Stephen Burke is not a stylist: the writing is basic and to the point. In the first few pages he gives scene-setting details and plonks facts into the text rather than weaving them into its fabric.
Pretty soon, though, this nuts-and-bolts style is flowing smoothly, and, except for a few moments of cliche and overstatement, the style gets out of the way of the narrative and becomes a clear lens through which to view the story.
It is no surprise that the book came to life as an idea for a film. Its fluid cutting between scenes and stories is cinematic. The story is the thing – and it’s a great story.
The central character is Enzo, the Good Italian of the title and the harbour master of the port of Massawa, in the Italian colony of Eritrea, in the 1930s. The port is a sleepy outpost of the Italian empire. Enzo has been there for five years and is a man wedded to his job, a job he takes pride in.
But Enzo is lonely. His friend Salvatore, the colonel of the local garrison, and other Italian friends have local concubines. Egged on, Enzo advertises for a housekeeper but is hoping for more – “It’s what they expect,” says his friend.
The ad brings Aatifa into his life. She is a strong-minded local woman, and the woman he will love, but their relationship is initiated shockingly, as Enzo awkwardly attempts to get his share of the colonial action, highlighting the exploitation of the natives by the “civilised” colonial personnel.
Despite this a relationship develops, but it is within the reality of the times: this is no Mills & Boon of the desert. Aatifa, who has her own family troubles, is a brilliantly realised character, and her story provides twists and revelations as the novel progresses.
The story cuts effortlessly between locations: the port, Aatifa's home, Ethiopia and Asmara, a mock Italian town in the mountains of Eritrea. Here are resonances of more recent colonial endeavours and certain Green Zones.
Gradually the sleepy colony falls under the new thrust of Mussolini's fascist drive to empire.
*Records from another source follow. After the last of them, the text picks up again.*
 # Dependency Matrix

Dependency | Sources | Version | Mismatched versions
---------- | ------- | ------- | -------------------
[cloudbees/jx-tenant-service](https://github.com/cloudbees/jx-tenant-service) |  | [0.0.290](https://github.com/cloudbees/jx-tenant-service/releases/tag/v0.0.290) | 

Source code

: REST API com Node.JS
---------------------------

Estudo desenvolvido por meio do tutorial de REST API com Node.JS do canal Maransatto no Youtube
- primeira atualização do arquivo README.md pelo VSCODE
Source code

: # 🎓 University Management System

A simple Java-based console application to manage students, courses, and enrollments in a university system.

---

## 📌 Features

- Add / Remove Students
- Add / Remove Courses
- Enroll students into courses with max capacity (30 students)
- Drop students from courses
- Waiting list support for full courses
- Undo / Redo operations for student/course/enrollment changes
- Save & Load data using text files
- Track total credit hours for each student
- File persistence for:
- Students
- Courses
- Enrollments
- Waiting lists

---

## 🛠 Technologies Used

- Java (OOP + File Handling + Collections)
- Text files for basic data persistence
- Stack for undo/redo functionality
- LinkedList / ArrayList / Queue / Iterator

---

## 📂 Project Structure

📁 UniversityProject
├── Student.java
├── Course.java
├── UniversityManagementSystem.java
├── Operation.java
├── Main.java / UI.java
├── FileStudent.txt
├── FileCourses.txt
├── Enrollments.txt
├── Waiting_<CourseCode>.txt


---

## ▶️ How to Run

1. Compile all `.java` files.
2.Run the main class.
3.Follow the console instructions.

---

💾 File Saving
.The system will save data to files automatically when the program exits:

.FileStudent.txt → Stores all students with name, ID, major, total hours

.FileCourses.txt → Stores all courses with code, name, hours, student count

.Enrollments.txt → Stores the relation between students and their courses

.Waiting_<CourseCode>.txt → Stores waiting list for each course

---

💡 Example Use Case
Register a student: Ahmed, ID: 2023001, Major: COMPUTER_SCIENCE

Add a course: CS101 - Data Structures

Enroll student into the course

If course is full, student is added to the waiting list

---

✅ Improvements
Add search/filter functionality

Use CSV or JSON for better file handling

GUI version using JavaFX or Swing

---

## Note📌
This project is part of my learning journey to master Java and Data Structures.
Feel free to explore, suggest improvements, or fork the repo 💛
An official, Bobbio, arrives from the ministry of Italian Africa to implement the invasion of neighbouring Ethiopia. One of the great attractions of the book is the unobtrusive history lesson about this little-known theatre of war. Ordinary people The book is good at following ordinary people and showing how their desire to lead ordinary lives, or simply to do a good job, finds them co-opted into a wider corrupt regime – whether it's Enzo's pride in running his port, the Eritrean Iggi gaining initial self-confidence by joining the Italian forces invading Ethiopia, or simply the crane operator responding to Enzo's thumbs-up praise for gently landing a looted Ethiopian obelisk on a ship for transportation to Italy.
There is the odd moment of coincidence that in lesser hands could have been a problem, but here any reservations are lost in the propulsion of the powerful narrative. It’s a really good book, which features excellent storytelling and rounded characters to really care about. It is a book with film written all over it.